The study is funded with a $1.5 million grant from the Louisiana Tobacco Settlement, awarded by the Louisiana State Board of Regents.

As researchers gear up for the last year of intervention, there have been successes, surprises and even forays into politics. This spring they forwarded more than 2,000 letters from students and eight petitions to state legislators in support of the repeal of Louisiana's tobacco preemption laws. Currently, local governments in Louisiana are prohibited from passing tobacco laws that are more restrictive than state regulations.

There's been a wave of new no-smoking ordinances across the country, such as New York City's new ban on smoking in bars and restaurants. But while there's strong support for similar bans in some towns in Louisiana, state preemption means such a ban couldn't be implemented even if everyone in town voted for it. When talking to students, educators found that teenagers really cared about the issue.

"Even teenagers who smoke tell us they don't want children to be exposed to secondhand smoke," said Dixye Brewer, a health educator for the project. So they decided to help kids get their voices heard by organizing the letter-writing campaign. Since the student's aren't quite old enough to vote, they circulated petitions among the adults in their communities.

"Can we compete with the tobacco lobby? Probably not, but at least these kids know that their voices were heard," said Carolyn Johnson, principal investigator and clinical associate professor of community health sciences.

On the local level, she's been talking with school boards to encourage them to designate school grounds as smoke-free areas, but it's a hard sell because of the teachers who smoke. When teachers are being recruited for higher paying jobs across the state line in Texas, school boards don't want to do anything to alienate them.

Johnson decided to base the study in Acadiana because kids there are somewhat more likely to smoke and start smoking earlier than the national average. Baseline measurements at the onset of the study showed that 25 percent of the 9th graders had smoked at least one cigarette in the last 30 days. The first year the health educators were able to get some classroom time with the then-10th graders, who are the focus of the study.

But since then, because of intense pressure to prepare for the LEAP test, they've had to confine their efforts to school hallways at lunchtime.

"We're trying to create awareness and to educate kids about the tobacco industry and the effects of smoking. That's a challenge when we don't have a curriculum and we can't get classroom time," Johnson said.

The hallway activities end up attracting and involving students from throughout the school, not just the class targeted for intervention. That allows a larger number of kids to be affected, but also dilutes the effectiveness of the intervention for the cohort.

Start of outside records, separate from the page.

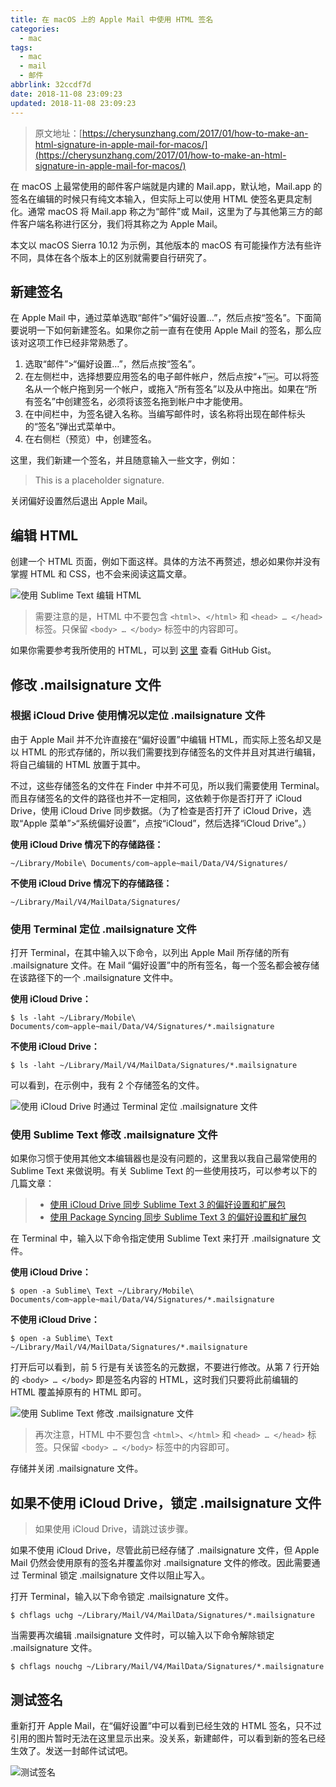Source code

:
 ```yaml
---
title: 在 macOS 上的 Apple Mail 中使用 HTML 签名
categories:
  - mac
tags:
  - mac
  - mail
  - 邮件
abbrlink: 32ccdf7d
date: 2018-11-08 23:09:23
updated: 2018-11-08 23:09:23
---
```


> 原文地址：[https://cherysunzhang.com/2017/01/how-to-make-an-html-signature-in-apple-mail-for-macos/](https://cherysunzhang.com/2017/01/how-to-make-an-html-signature-in-apple-mail-for-macos/)

在 macOS 上最常使用的邮件客户端就是内建的 Mail.app，默认地，Mail.app 的签名在编辑的时候只有纯文本输入，但实际上可以使用 HTML 使签名更具定制化。通常 macOS 将 Mail.app 称之为“邮件”或 Mail，这里为了与其他第三方的邮件客户端名称进行区分，我们将其称之为 Apple Mail。

本文以 macOS Sierra 10.12 为示例，其他版本的 macOS 有可能操作方法有些许不同，具体在各个版本上的区别就需要自行研究了。

<!--more-->

## 新建签名

在 Apple Mail 中，通过菜单选取“邮件”>“偏好设置…”，然后点按“签名”。下面简要说明一下如何新建签名。如果你之前一直有在使用 Apple Mail 的签名，那么应该对这项工作已经非常熟悉了。

1. 选取“邮件”>“偏好设置…”，然后点按“签名”。
2. 在左侧栏中，选择想要应用签名的电子邮件帐户，然后点按“+”￼。可以将签名从一个帐户拖到另一个帐户，或拖入“所有签名”以及从中拖出。如果在“所有签名”中创建签名，必须将该签名拖到帐户中才能使用。
3. 在中间栏中，为签名键入名称。当编写邮件时，该名称将出现在邮件标头的“签名”弹出式菜单中。
4. 在右侧栏（预览）中，创建签名。

这里，我们新建一个签名，并且随意输入一些文字，例如：

> This is a placeholder signature.

关闭偏好设置然后退出 Apple Mail。

## 编辑 HTML

创建一个 HTML 页面，例如下面这样。具体的方法不再赘述，想必如果你并没有掌握 HTML 和 CSS，也不会来阅读这篇文章。

![使用 Sublime Text 编辑 HTML](https://cherysunzhang.com/static/2017/01/editing-html.png)

> 需要注意的是，HTML 中不要包含 `<html>`、`</html>` 和 `<head> … </head>` 标签。只保留 `<body> … </body>` 标签中的内容即可。

如果你需要参考我所使用的 HTML，可以到 [这里](https://gist.github.com/cherysun/dbcfff9c03b145646b392d21d0780030) 查看 GitHub Gist。

## 修改 .mailsignature 文件

### 根据 iCloud Drive 使用情况以定位 .mailsignature 文件

由于 Apple Mail 并不允许直接在“偏好设置”中编辑 HTML，而实际上签名却又是以 HTML 的形式存储的，所以我们需要找到存储签名的文件并且对其进行编辑，将自己编辑的 HTML 放置于其中。

不过，这些存储签名的文件在 Finder 中并不可见，所以我们需要使用 Terminal。而且存储签名的文件的路径也并不一定相同，这依赖于你是否打开了 iCloud Drive，使用 iCloud Drive 同步数据。（为了检查是否打开了 iCloud Drive，选取“Apple 菜单”>“系统偏好设置”，点按“iCloud”，然后选择“iCloud Drive”。）

**使用 iCloud Drive 情况下的存储路径：**

```shell
~/Library/Mobile\ Documents/com~apple~mail/Data/V4/Signatures/
```

**不使用 iCloud Drive 情况下的存储路径：**

```shell
~/Library/Mail/V4/MailData/Signatures/
```

### 使用 Terminal 定位 .mailsignature 文件

打开 Terminal，在其中输入以下命令，以列出 Apple Mail 所存储的所有 .mailsignature 文件。在 Mail “偏好设置”中的所有签名，每一个签名都会被存储在该路径下的一个 .mailsignature 文件中。

**使用 iCloud Drive：**

```shell
$ ls -laht ~/Library/Mobile\ Documents/com~apple~mail/Data/V4/Signatures/*.mailsignature
```

**不使用 iCloud Drive：**

```shell
$ ls -laht ~/Library/Mail/V4/MailData/Signatures/*.mailsignature
```

可以看到，在示例中，我有 2 个存储签名的文件。

![使用 iCloud Drive 时通过 Terminal 定位 .mailsignature 文件](https://cherysunzhang.com/static/2017/01/list-mailsignature-files-in-terminal.png)

### 使用 Sublime Text 修改 .mailsignature 文件

如果你习惯于使用其他文本编辑器也是没有问题的，这里我以我自己最常使用的 Sublime Text 来做说明。有关 Sublime Text 的一些使用技巧，可以参考以下的几篇文章：

> - [使用 iCloud Drive 同步 Sublime Text 3 的偏好设置和扩展包](https://cherysunzhang.com/2016/07/sync-sublime-text-3-preferences-and-installed-packages-using-icloud-drive/)
> - [使用 Package Syncing 同步 Sublime Text 3 的偏好设置和扩展包](https://cherysunzhang.com/2016/08/syncing-sublime-text-3-preferences-and-installed-packages-using-package-syncing/)

在 Terminal 中，输入以下命令指定使用 Sublime Text 来打开 .mailsignature 文件。

**使用 iCloud Drive：**

```shell
$ open -a Sublime\ Text ~/Library/Mobile\ Documents/com~apple~mail/Data/V4/Signatures/*.mailsignature
```

**不使用 iCloud Drive：**

```shell
$ open -a Sublime\ Text ~/Library/Mail/V4/MailData/Signatures/*.mailsignature
```

打开后可以看到，前 5 行是有关该签名的元数据，不要进行修改。从第 7 行开始的 `<body> … </body>` 即是签名内容的 HTML，这时我们只要将此前编辑的 HTML 覆盖掉原有的 HTML 即可。

![使用 Sublime Text 修改 .mailsignature 文件](https://cherysunzhang.com/static/2017/01/changing-mailsignature-files.png)

> 再次注意，HTML 中不要包含 `<html>`、`</html>` 和 `<head> … </head>` 标签。只保留 `<body> … </body>` 标签中的内容即可。

存储并关闭 .mailsignature 文件。

## 如果不使用 iCloud Drive，锁定 .mailsignature 文件

> 如果使用 iCloud Drive，请跳过该步骤。

如果不使用 iCloud Drive，尽管此前已经存储了 .mailsignature 文件，但 Apple Mail 仍然会使用原有的签名并覆盖你对 .mailsignature 文件的修改。因此需要通过 Terminal 锁定 .mailsignature 文件以阻止写入。

打开 Terminal，输入以下命令锁定 .mailsignature 文件。

```shell
$ chflags uchg ~/Library/Mail/V4/MailData/Signatures/*.mailsignature
```

当需要再次编辑 .mailsignature 文件时，可以输入以下命令解除锁定 .mailsignature 文件。

```shell
$ chflags nouchg ~/Library/Mail/V4/MailData/Signatures/*.mailsignature
```

## 测试签名

重新打开 Apple Mail，在“偏好设置”中可以看到已经生效的 HTML 签名，只不过引用的图片暂时无法在这里显示出来。没关系，新建邮件，可以看到新的签名已经生效了。发送一封邮件试试吧。

![测试签名](https://cherysunzhang.com/static/2017/01/testing-signature.png)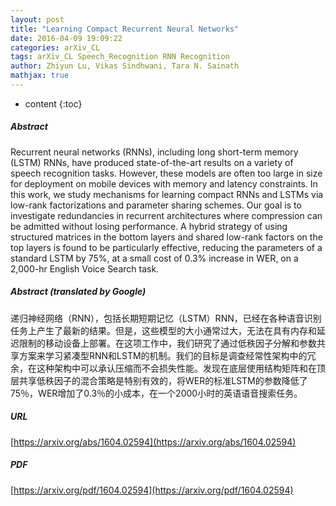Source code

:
 ```yaml
---
layout: post
title: "Learning Compact Recurrent Neural Networks"
date: 2016-04-09 19:09:22
categories: arXiv_CL
tags: arXiv_CL Speech_Recognition RNN Recognition
author: Zhiyun Lu, Vikas Sindhwani, Tara N. Sainath
mathjax: true
---
```


* content
{:toc}

##### Abstract
Recurrent neural networks (RNNs), including long short-term memory (LSTM) RNNs, have produced state-of-the-art results on a variety of speech recognition tasks. However, these models are often too large in size for deployment on mobile devices with memory and latency constraints. In this work, we study mechanisms for learning compact RNNs and LSTMs via low-rank factorizations and parameter sharing schemes. Our goal is to investigate redundancies in recurrent architectures where compression can be admitted without losing performance. A hybrid strategy of using structured matrices in the bottom layers and shared low-rank factors on the top layers is found to be particularly effective, reducing the parameters of a standard LSTM by 75%, at a small cost of 0.3% increase in WER, on a 2,000-hr English Voice Search task.

##### Abstract (translated by Google)
递归神经网络（RNN），包括长期短期记忆（LSTM）RNN，已经在各种语音识别任务上产生了最新的结果。但是，这些模型的大小通常过大，无法在具有内存和延迟限制的移动设备上部署。在这项工作中，我们研究了通过低秩因子分解和参数共享方案来学习紧凑型RNN和LSTM的机制。我们的目标是调查经常性架构中的冗余，在这种架构中可以承认压缩而不会损失性能。发现在底层使用结构矩阵和在顶层共享低秩因子的混合策略是特别有效的，将WER的标准LSTM的参数降低了75％，WER增加了0.3％的小成本，在一个2000小时的英语语音搜索任务。

##### URL
[https://arxiv.org/abs/1604.02594](https://arxiv.org/abs/1604.02594)

##### PDF
[https://arxiv.org/pdf/1604.02594](https://arxiv.org/pdf/1604.02594)

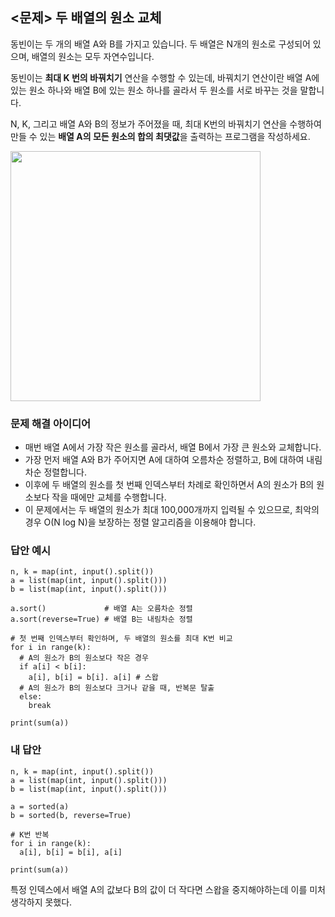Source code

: ## <문제> 두 배열의 원소 교체
동빈이는 두 개의 배열 A와 B를 가지고 있습니다. 두 배열은 N개의 원소로 구성되어 있으며, 배열의 원소는 
모두 자연수입니다.

동빈이는 **최대 K 번의 바꿔치기** 연산을 수행할 수 있는데, 바꿔치기 연산이란 배열 A에 있는 원소 하나와 
배열 B에 있는 원소 하나를 골라서 두 원소를 서로 바꾸는 것을 말합니다.

N, K, 그리고 배열 A와 B의 정보가 주어졌을 때, 최대 K번의 바꿔치기 연산을 수행하여 만들 수 있는 
**배열 A의 모든 원소의 합의 최댓값**을 출력하는 프로그램을 작성하세요.

<img src=https://user-images.githubusercontent.com/62216628/161539271-ea9a71ef-e5d9-487b-9c61-8de99384f7f9.png width=400px></img>

### 문제 해결 아이디어
- 매번 배열 A에서 가장 작은 원소를 골라서, 배열 B에서 가장 큰 원소와 교체합니다.
- 가장 먼저 배열 A와 B가 주어지면 A에 대하여 오름차순 정렬하고, B에 대하여 내림차순 정렬합니다.
- 이후에 두 배열의 원소를 첫 번째 인덱스부터 차례로 확인하면서 A의 원소가 B의 원소보다 작을 때에만 
교체를 수행합니다.
- 이 문제에서는 두 배열의 원소가 최대 100,000개까지 입력될 수 있으므로, 최악의 경우 O(N log N)을 
보장하는 정렬 알고리즘을 이용해야 합니다.

### 답안 예시
```
n, k = map(int, input().split())
a = list(map(int, input().split()))
b = list(map(int, input().split()))

a.sort()             # 배열 A는 오름차순 정렬
a.sort(reverse=True) # 배열 B는 내림차순 정렬

# 첫 번째 인덱스부터 확인하며, 두 배열의 원소를 최대 K번 비교
for i in range(k):
  # A의 원소가 B의 원소보다 작은 경우
  if a[i] < b[i]:
    a[i], b[i] = b[i]. a[i] # 스왑
  # A의 원소가 B의 원소보다 크거나 같을 때, 반복문 탈출
  else:
    break
    
print(sum(a))
```

### 내 답안
```
n, k = map(int, input().split())
a = list(map(int, input().split()))
b = list(map(int, input().split()))

a = sorted(a)
b = sorted(b, reverse=True)

# K번 반복
for i in range(k):
  a[i], b[i] = b[i], a[i]

print(sum(a))
```
특정 인덱스에서 배열 A의 값보다 B의 값이 더 작다면 스왑을 중지해야하는데 이를 미처 생각하지 못했다.
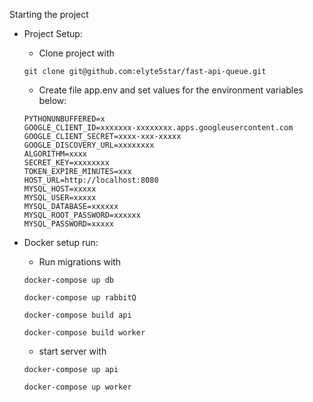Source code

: Starting the project

- Project Setup:

  - Clone project with

  ```
  git clone git@github.com:elyte5star/fast-api-queue.git
  ```

  - Create file app.env and set values for the environment variables below:

  ```
  PYTHONUNBUFFERED=x
  GOOGLE_CLIENT_ID=xxxxxxx-xxxxxxxx.apps.googleusercontent.com
  GOOGLE_CLIENT_SECRET=xxxx-xxx-xxxxx
  GOOGLE_DISCOVERY_URL=xxxxxxxx
  ALGORITHM=xxxx
  SECRET_KEY=xxxxxxxx
  TOKEN_EXPIRE_MINUTES=xxx
  HOST_URL=http://localhost:8080
  MYSQL_HOST=xxxxx
  MYSQL_USER=xxxxx
  MYSQL_DATABASE=xxxxxx
  MYSQL_ROOT_PASSWORD=xxxxxx
  MYSQL_PASSWORD=xxxxx
  ```

- Docker setup run:

  - Run migrations with

  ```
  docker-compose up db

  docker-compose up rabbitQ
  
  docker-compose build api

  docker-compose build worker
  ```

  - start server with

  ```
  docker-compose up api

  docker-compose up worker

  ```
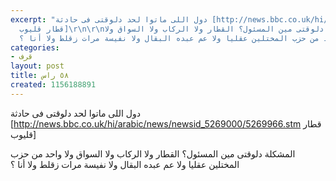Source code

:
 ```yaml
---
excerpt: "دول اللى ماتوا لحد دلوقتى فى حادثة [http://news.bbc.co.uk/hi/arabic/news/newsid_5269000/5269966.stm
  قطار قليوب]\r\n\r\nالمشكلة دلوقتى مين المسئول؟ القطار ولا الركاب ولا السواق ولا
  واحد من حزب المختلين عقليا ولا عم عبده البقال ولا نفيسة مرات زقلط ولا أنا ؟"
categories:
- قرف
layout: post
title: ٥٨ راس
created: 1156188891
---
```

دول اللى ماتوا لحد دلوقتى فى حادثة [http://news.bbc.co.uk/hi/arabic/news/newsid_5269000/5269966.stm قطار قليوب]

المشكلة دلوقتى مين المسئول؟ القطار ولا الركاب ولا السواق ولا واحد من حزب المختلين عقليا ولا عم عبده البقال ولا نفيسة مرات زقلط ولا أنا ؟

It also affects the coalition's budget because the educators must bring enough giveaway material for the whole school.

"There are so many kids to deal with," Johnson said. "You don't know who you're getting through to and who not. You never know if one thing you said or did made a difference in someone's life. But if you affected just 10 people in each school, the program is worth it."

After the cohort graduates it will be tracked for one year. Researchers hope to see a lower rate of tobacco use than among the cohort's peers at 10 control schools. If so, they'll be offering similar interventions to the 10 schools that served as controls.